It is well worthy of reflection that our Lord Jesus Christ, whose coming into the world and whose departure from it, were calculated so eminently to set forth the insignificance of every thing earthly, did, nevertheless, apply himself to alleviate the evils incident to man here, with as tender and as vigilant an anxiety, and as prompt a readiness to relieve, as could be entertained by one who counted this life and its concerns objects of great and intrinsic importance. Christ came into this world, not with a view of making men happy here, nor with a promise that worldly good should be the inheritance of his followers, on the contrary, he directs that they be ready to renounce all they hold dear: he warns them that if they would be faithful followers of him, they must be prepared for such renunciation. He teaches them that no happiness is to be coveted except that which springs up within the heart that is no longer conformed to this world; except that which is vouchsafed as the consolation of those who do sincerely mourn. And yet, while he taught his disciples these great and searching truths, he went about doing good; doing that which even the natural man would call good; doing good of that kind which the superficial could not but be altogether ready to acknowledge as being conducive to the great objects which men should have at heart.

There is something exceedingly interesting in this thought: that our blessed Lord, whose coming here, and whose going hence, were calculated to set forth this truth in its insignificancy, did, nevertheless, consult even for the happiness of human beings here. He comes into a world which is in undisguised enmity towards him, and yet, every step he takes, his words and works breathe out, not alone holiness, but also mercy and love. He comes into a world where every ill that visits itself upon man, is no more than a natural consequence of man's transgression; where it might be said the unhappiness that man is born to is the shadow of that sin by which man offended against God. And in this world the Lord Jesus Christ is to be seen at the bed-side of the sinner, who has brought his infirmity upon himself, not to aggravate the sins of the man,

For the Chelsea, Brompton, and Belgrave Dispensary.

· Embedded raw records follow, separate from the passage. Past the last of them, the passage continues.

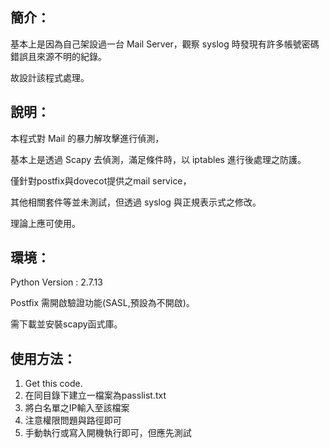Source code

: 簡介：
-------
基本上是因為自己架設過一台 Mail Server，觀察 syslog 時發現有許多帳號密碼錯誤且來源不明的紀錄。

故設計該程式處理。

說明：
-------
本程式對 Mail 的暴力解攻擊進行偵測，

基本上是透過 Scapy 去偵測，滿足條件時，以 iptables 進行後處理之防護。

僅針對postfix與dovecot提供之mail service，

其他相關套件等並未測試，但透過 syslog 與正規表示式之修改。

理論上應可使用。


環境：
-------
Python Version : 2.7.13 

Postfix 需開啟驗證功能(SASL,預設為不開啟)。

需下載並安裝scapy函式庫。

使用方法：
-----------
1. Get this code.
2. 在同目錄下建立一檔案為passlist.txt
3. 將白名單之IP輸入至該檔案
4. 注意權限問題與路徑即可
5. 手動執行或寫入開機執行即可，但應先測試
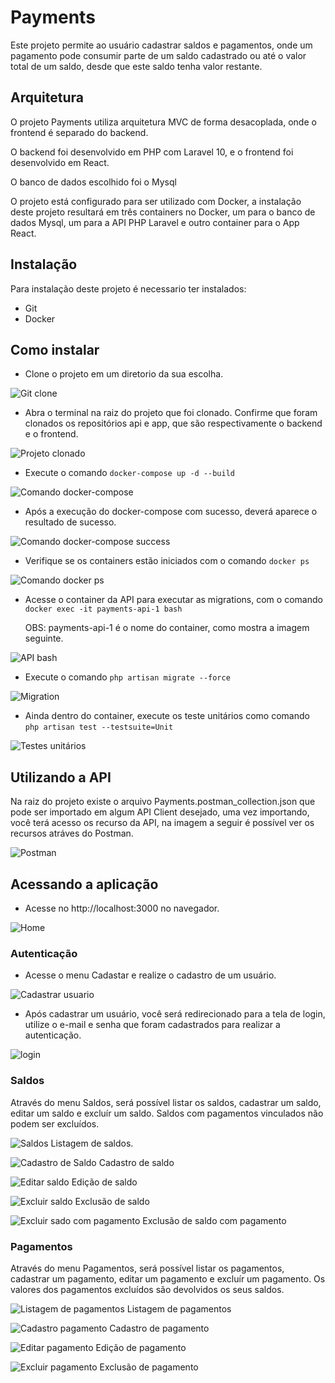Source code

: # Payments

Este projeto permite ao usuário cadastrar saldos e pagamentos, onde um pagamento pode consumir parte de um saldo cadastrado ou até o valor total de um saldo, desde que este saldo tenha valor restante.

## Arquitetura

O projeto Payments utiliza arquitetura MVC de forma desacoplada, onde o frontend é separado do backend.

O backend foi desenvolvido em PHP com Laravel 10, e o frontend foi desenvolvido em React.

O banco de dados escolhido foi o Mysql

O projeto está configurado para ser utilizado com Docker, a instalação deste projeto resultará em três containers no Docker,
um para o banco de dados Mysql, um para a API PHP Laravel e outro container para o App React.

## Instalação

Para instalação deste projeto é necessario ter instalados:
- Git
- Docker

## Como instalar

- Clone o projeto em um diretorio da sua escolha.
  
![Git clone](https://github.com/frinhanifrinhani/image-repo/blob/main/payments/git_clone.png)


  
- Abra o terminal na raiz do projeto que foi clonado. Confirme que foram clonados os repositórios api e app, que são respectivamente o backend e o frontend.
  
![Projeto clonado](https://github.com/frinhanifrinhani/image-repo/blob/main/payments/cd_lsla.png) 



- Execute o comando `docker-compose up -d --build`
  
![Comando docker-compose](https://github.com/frinhanifrinhani/image-repo/blob/main/payments/docker-compose.png)



- Após a execução do docker-compose com sucesso, deverá aparece o resultado de sucesso.
  
![Comando docker-compose success](https://github.com/frinhanifrinhani/image-repo/blob/main/payments/containers.png)



- Verifique se os containers estão iniciados com o comando  `docker ps`
  
![Comando docker ps](https://github.com/frinhanifrinhani/image-repo/blob/main/payments/docker-ps.png)


- Acesse o container da API para executar as migrations, com o comando  `docker exec -it payments-api-1 bash`

  OBS: payments-api-1 é o nome do container, como mostra a imagem seguinte.
  
![API bash](https://github.com/frinhanifrinhani/image-repo/blob/main/payments/api_bash.png)


- Execute o comando `php artisan migrate --force`

![Migration](https://github.com/frinhanifrinhani/image-repo/blob/main/payments/migration.png)


- Ainda dentro do container, execute os teste unitários como comando `php artisan test --testsuite=Unit`

![Testes unitários](https://github.com/frinhanifrinhani/image-repo/blob/main/payments/teste-php-unit.png)



## Utilizando a API

Na raiz do projeto existe o arquivo Payments.postman_collection.json que pode ser importado em algum API Client desejado,
uma vez importando, você terá acesso os recurso da API, na imagem a seguir é possível ver os recursos atráves do Postman.

![Postman](https://github.com/frinhanifrinhani/image-repo/blob/main/payments/postman.png)
  


## Acessando a aplicação

- Acesse no http://localhost:3000 no navegador.

![Home](https://github.com/frinhanifrinhani/image-repo/blob/main/payments/home.png)

### Autenticação
- Acesse o menu Cadastar e realize o cadastro de um usuário.
  
![Cadastrar usuario](https://github.com/frinhanifrinhani/image-repo/blob/main/payments/register.png)


- Após cadastrar um usuário, você será redirecionado para a tela de login, utilize o e-mail e senha que foram cadastrados para realizar a autenticação.

![login](https://github.com/frinhanifrinhani/image-repo/blob/main/payments/login.png)



### Saldos

Através do menu Saldos, será possível listar os saldos, cadastrar um saldo, editar um saldo e excluír um saldo.
Saldos com pagamentos vinculados não podem ser excluídos.

![Saldos](https://github.com/frinhanifrinhani/image-repo/blob/main/payments/saldos.png)
Listagem de saldos.

![Cadastro de Saldo](https://github.com/frinhanifrinhani/image-repo/blob/main/payments/cadastro_saldo.png)
Cadastro de saldo


![Editar saldo](https://github.com/frinhanifrinhani/image-repo/blob/main/payments/Editar_saldo.png)
Edição de saldo


![Excluir saldo](https://github.com/frinhanifrinhani/image-repo/blob/main/payments/Excluir_saldo.png)
Exclusão de saldo


![Excluir sado com pagamento](https://github.com/frinhanifrinhani/image-repo/blob/main/payments/Excluir_saldo_com_pagamento.png)
Exclusão de saldo com pagamento



### Pagamentos

Através do menu Pagamentos, será possível listar os pagamentos, cadastrar um pagamento, editar um pagamento e excluír um pagamento.
Os valores dos pagamentos excluídos são devolvidos os seus saldos.


![Listagem de pagamentos](https://github.com/frinhanifrinhani/image-repo/blob/main/payments/pagamentos.png)
Listagem de pagamentos

![Cadastro pagamento](https://github.com/frinhanifrinhani/image-repo/blob/main/payments/cadastrar_pagamento.png)
Cadastro de pagamento


![Editar pagamento](https://github.com/frinhanifrinhani/image-repo/blob/main/payments/editar_pagamento.png)
Edição de pagamento


![Excluir pagamento](https://github.com/frinhanifrinhani/image-repo/blob/main/payments/Excluir_pagamento.png)
Exclusão de pagamento
  

  
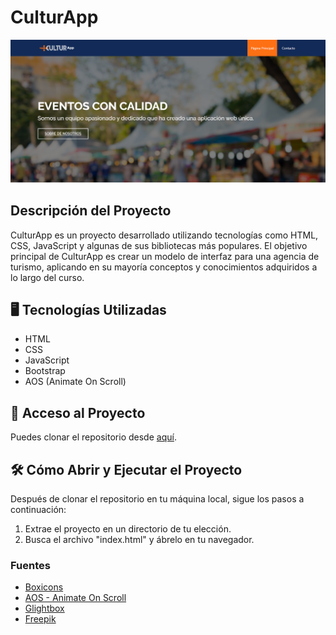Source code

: # CulturApp

![CulturaApp](https://github.com/r3l4x1n/CulturApp_LandingPage/blob/main/assets/img/portafolio/Captura.PNG)

## Descripción del Proyecto

CulturApp es un proyecto desarrollado utilizando tecnologías como HTML, CSS, JavaScript y algunas de sus bibliotecas más populares. El objetivo principal de CulturApp es crear un modelo de interfaz para una agencia de turismo, aplicando en su mayoría conceptos y conocimientos adquiridos a lo largo del curso.

## 🖥 Tecnologías Utilizadas

- HTML
- CSS
- JavaScript
- Bootstrap
- AOS (Animate On Scroll)

## 📁 Acceso al Proyecto

Puedes clonar el repositorio desde [aquí](https://github.com/r3l4x1n/CulturApp_LandingPage.git).

## 🛠️ Cómo Abrir y Ejecutar el Proyecto

Después de clonar el repositorio en tu máquina local, sigue los pasos a continuación:

1. Extrae el proyecto en un directorio de tu elección.
2. Busca el archivo "index.html" y ábrelo en tu navegador.

### Fuentes

- [Boxicons](https://boxicons.com/)
- [AOS - Animate On Scroll](https://michalsnik.github.io/aos/)
- [Glightbox](https://github.com/backdrop-contrib/glightbox) 
- [Freepik](https://www.freepik.es/)

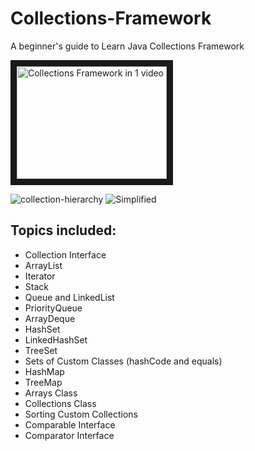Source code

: # Collections-Framework
A beginner's guide to Learn Java Collections Framework

<a href="https://www.youtube.com/watch?v=rzA7UJ-hQn4" target="_blank"><img src="https://img.youtube.com/vi/rzA7UJ-hQn4/0.jpg" 
alt="Collections Framework in 1 video" width="240" height="180" border="10" /></a>

![collection-hierarchy](https://static.javatpoint.com/images/java-collection-hierarchy.png?raw=true)
![Simplified](https://github.com/SafiBadi/Collections-Framework/blob/master/img/Screenshot%20(65).png?raw=true)


## Topics included:

* Collection Interface
* ArrayList
* Iterator
* Stack
* Queue and LinkedList
* PriorityQueue
* ArrayDeque
* HashSet
* LinkedHashSet
* TreeSet
* Sets of Custom Classes (hashCode and equals)
* HashMap
* TreeMap
* Arrays Class
* Collections Class
* Sorting Custom Collections
* Comparable Interface
* Comparator Interface
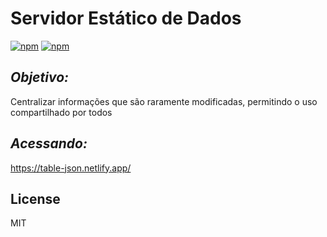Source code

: # Servidor Estático de Dados

[![npm](https://img.shields.io/badge/react-js-green)](https://www.npmjs.com/package/n) [![npm](https://img.shields.io/npm/l/n.svg?style=flat-square)](https://www.npmjs.com/package/n) 

## *Objetivo:*
Centralizar informações que são raramente modificadas, permitindo o uso compartilhado por todos

## *Acessando:*
https://table-json.netlify.app/

## License

MIT

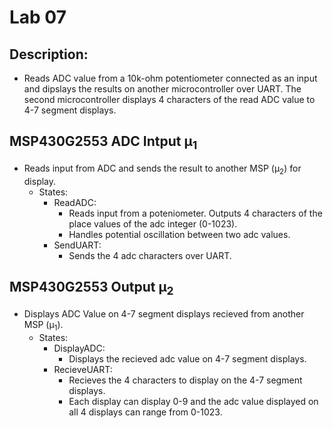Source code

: # Lab 07

## Description:
- Reads ADC value from a 10k-ohm potentiometer connected as an input and dipslays the results on another microcontroller over UART. The second microcontroller displays 4 characters of the read ADC value to 4-7 segment displays.

## MSP430G2553 ADC Intput µ<sub>1</sub> 
- Reads input from ADC and sends the result to another MSP (µ<sub>2</sub>) for display.
    - States:
        - ReadADC: 
            - Reads input from a poteniometer. Outputs 4 characters of the place values of the adc integer (0-1023).
            - Handles potential oscillation between two adc values.
        - SendUART: 
            - Sends the 4 adc characters over UART.
    
## MSP430G2553 Output µ<sub>2</sub> 
- Displays ADC Value on 4-7 segment displays recieved from another MSP (µ<sub>1</sub>).
    - States:
        - DisplayADC: 
            - Displays the recieved adc value on 4-7 segment displays.
        - RecieveUART:
            - Recieves the 4 characters to display on the 4-7 segment displays. 
            - Each display can display 0-9 and the adc value displayed on all 4 displays can range from 0-1023.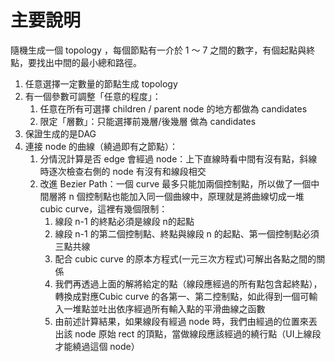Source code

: # 主要說明

隨機生成一個 topology ，每個節點有一介於 1 ～ 7 之間的數字，有個起點與終點，要找出中間的最小總和路徑。

1. 任意選擇一定數量的節點生成 topology
2. 有一個參數可調整「任意的程度」：
   1. 任意在所有可選擇 children / parent node 的地方都做為 candidates
   2. 限定「層數」：只能選擇前幾層/後幾層 做為 candidates
3. 保證生成的是DAG 
5. 連接 node 的曲線（繞過即有之節點）：
   1. 分情況計算是否 edge 會經過 node：上下直線時看中間有沒有點，斜線時逐次檢查右側的 node 有沒有和線段相交
   2. 改進 Bezier Path：一個 curve 最多只能加兩個控制點，所以做了一個中間層將 n 個控制點也能加入同一個曲線中，原理就是將曲線切成一堆 cubic curve，這裡有幾個限制：
      1. 線段 n-1 的終點必須是線段 n的起點
      2. 線段 n-1 的第二個控制點、終點與線段 n 的起點、第一個控制點必須三點共線
      3. 配合 cubic curve 的原本方程式(一元三次方程式)可解出各點之間的關係
      4. 我們再透過上面的解將給定的點（線段應經過的所有點包含起終點），轉換成對應Cubic curve 的各第一、第二控制點，如此得到一個可輸入一堆點並吐出依序經過所有輸入點的平滑曲線之函數
      5. 由前述計算結果，如果線段有經過 node 時，我們由經過的位置來丟出該 node 原始 rect 的頂點，當做線段應該經過的繞行點（UI上線段才能繞過這個 node）



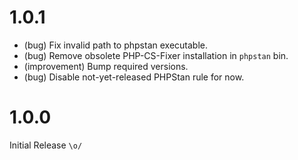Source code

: 1.0.1
=====

* (bug) Fix invalid path to phpstan executable.
* (bug) Remove obsolete PHP-CS-Fixer installation in `phpstan` bin.
* (improvement) Bump required versions.
* (bug) Disable not-yet-released PHPStan rule for now.
 

1.0.0
=====

Initial Release `\o/`
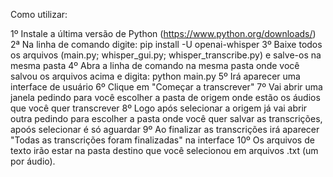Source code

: Como utilizar:

1º Instale a última versão de Python (https://www.python.org/downloads/)
2ª Na linha de comando digite: pip install -U openai-whisper
3º Baixe todos os arquivos (main.py; whisper_gui.py; whisper_transcribe.py) e salve-os na mesma pasta
4º Abra a linha de comando na mesma pasta onde você salvou os arquivos acima e digita: python main.py
5º Irá aparecer uma interface de usuário
6º Clique em "Começar a transcrever"
7º Vai abrir uma janela pedindo para você escolher a pasta de origem onde estão os áudios que você quer transcrever
8º Logo após selecionar a origem já vai abrir outra pedindo para escolher a pasta onde você quer salvar as transcrições, apoós selecionar é só aguardar
9º Ao finalizar as transcrições irá aparecer "Todas as transcrições foram finalizadas" na interface
10º Os arquivos de texto irão estar na pasta destino que você selecionou em arquivos .txt (um por áudio).

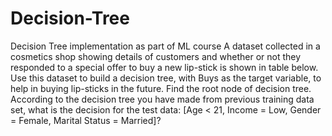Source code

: # Decision-Tree
Decision Tree implementation as part of ML course
A dataset collected in a cosmetics shop showing details of customers and whether or not they responded to a special offer to buy a new lip-stick is shown in table below. Use this dataset to build a decision tree, with Buys as the target variable, to help in buying lip-sticks in the future. Find the root node of decision tree. According to the decision tree you have made from previous training data set, what is the decision for the test data: [Age < 21, Income = Low, Gender = Female, Marital Status = Married]? 
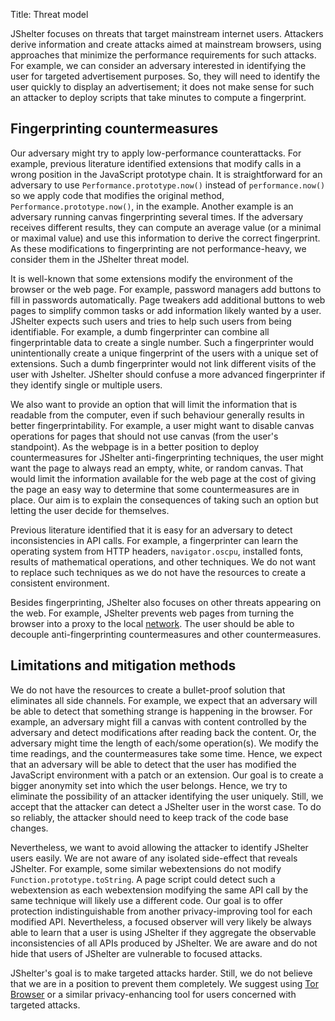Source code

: Title: Threat model

JShelter focuses on threats that target mainstream internet users. Attackers
derive information and create attacks aimed at mainstream browsers, using
approaches that minimize the performance requirements for such attacks.  For
example, we can consider an adversary interested in identifying the user for
targeted advertisement purposes. So, they will need to identify the user
quickly to display an advertisement; it does not make sense for such an
attacker to deploy scripts that take minutes to compute a fingerprint.

## Fingerprinting countermeasures

Our adversary might try to apply low-performance counterattacks. For example, previous literature
identified extensions that modify calls in a wrong position in the JavaScript prototype chain. It is
straightforward for an adversary to use `Performance.prototype.now()` instead of `performance.now()`
so we apply code that modifies the original method, `Performance.prototype.now()`, in the example.
Another example is an adversary running canvas fingerprinting several times. If the adversary
receives different results, they can compute an average value (or a minimal or maximal value) and
use this information to derive the correct fingerprint. As these modifications to fingerprinting are
not performance-heavy, we consider them in the JShelter threat model.

It is well-known that some extensions modify the environment of the browser or
the web page. For example, password managers add buttons to fill in passwords
automatically. Page tweakers add additional buttons to web pages to simplify
common tasks or add information likely wanted by a user.  JShelter expects such
users and tries to help such users from being identifiable. For example, a dumb
fingerprinter can combine all fingerprintable data to create a single number.
Such a fingerprinter would unintentionally create a unique fingerprint of the
users with a unique set of extensions. Such a dumb fingerprinter would not link
different visits of the user with Jshelter. JShelter should confuse a more
advanced fingerprinter if they identify single or multiple users.

We also want to provide an option that will limit the information that is
readable from the computer, even if such behaviour generally results in better
fingerprintability. For example, a user might want to disable canvas operations
for pages that should not use canvas (from the user's standpoint). As the
webpage is in a better position to deploy countermeasures for JShelter
anti-fingerprinting techniques, the user might want the page to always read an
empty, white, or random canvas. That would limit the information available for
the web page at the cost of giving the page an easy way to determine that some
countermeasures are in place. Our aim is to explain the consequences of taking
such an option but letting the user decide for themselves.

Previous literature identified that it is easy for an adversary to detect inconsistencies in API
calls. For example, a fingerprinter can learn the operating system from HTTP headers,
`navigator.oscpu`, installed fonts, results of mathematical operations, and other techniques. We do
not want to replace such techniques as we do not have the resources to create a consistent environment.

Besides fingerprinting, JShelter also focuses on other threats appearing on the web. For example,
JShelter prevents web pages from turning the browser into a proxy to the local
[network](/localportscanning/). The user should be able to decouple anti-fingerprinting
countermeasures and other countermeasures.

## Limitations and mitigation methods

We do not have the resources to create a bullet-proof solution that eliminates all side channels. For
example, we expect that an adversary will be able to detect that something strange is happening in
the browser. For example, an adversary might fill a canvas with content controlled by the
adversary and detect modifications after reading back the content. Or, the adversary might time the length
of each/some operation(s). We modify the time readings, and the countermeasures take some time. Hence, we
expect that an adversary will be able to detect that the user has modified the JavaScript environment with a
patch or an extension. Our goal is to create a bigger anonymity set into which the user
belongs. Hence, we try to eliminate the possibility of an attacker identifying the user uniquely. Still, we
accept that the attacker can detect a JShelter user in the worst case. To do
so reliably, the attacker should need to keep track of the code base changes.

Nevertheless, we want to avoid allowing the attacker to identify JShelter users
easily. We are not aware of any isolated side-effect that reveals JShelter. For
example, some similar webextensions do not modify
`Function.prototype.toString`. A page script could detect such a webextension
as each webextension modifying the same API call by the same technique will
likely use a different code.  Our goal is to offer protection indistinguishable
from another privacy-improving tool for each modified API. Nevertheless, a
focused observer will very likely be always able to learn that a user is using
JShelter if they aggregate the observable inconsistencies of all APIs produced
by JShelter. We are aware and do not hide that users of JShelter are vulnerable
to focused attacks.

JShelter's goal is to make targeted attacks harder. Still, we do not believe
that we are in a position to prevent them completely. We suggest using [Tor
Browser](https://www.torproject.org/download/) or a similar privacy-enhancing
tool for users concerned with targeted attacks.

not to sink that sinner beyond all comparison into despair; but for the purpose of interposing between the consequences of sin and the victim they would destroy, and giving him courage, and hope, and confidence, to soften the scenes of his affliction and his contrition.

This was not the species of miracle which the hard-hearted would have expected from our Lord. The Pharisees would dictate to him the manner in which he should overcome their incredulity. If he would show signs in the heavens-if he would lift himself above the great ones of the earth-if he would come down from the cross, and leave the redemption of mankind unaccomplished-they would account him worthy of their homage, because they would esteem him formed after the fashion of their own hearts. But because his miracles were mercies-because his precepts were gracious words—because he would not indulge them in the performance of miracles which a hard heart, a cold imagination, an ungodly nature was most desirous to see for its own Indulgence; because his signs were wrought upon the earth-not exhibited upon the remote expanse of heaven, and had for its object, not so much to - amaze man's mind as to convert his heart; they would not acknowledge him the God of glory and the God of love; and they uttered blasphemous expressions against him because he came to save sinners.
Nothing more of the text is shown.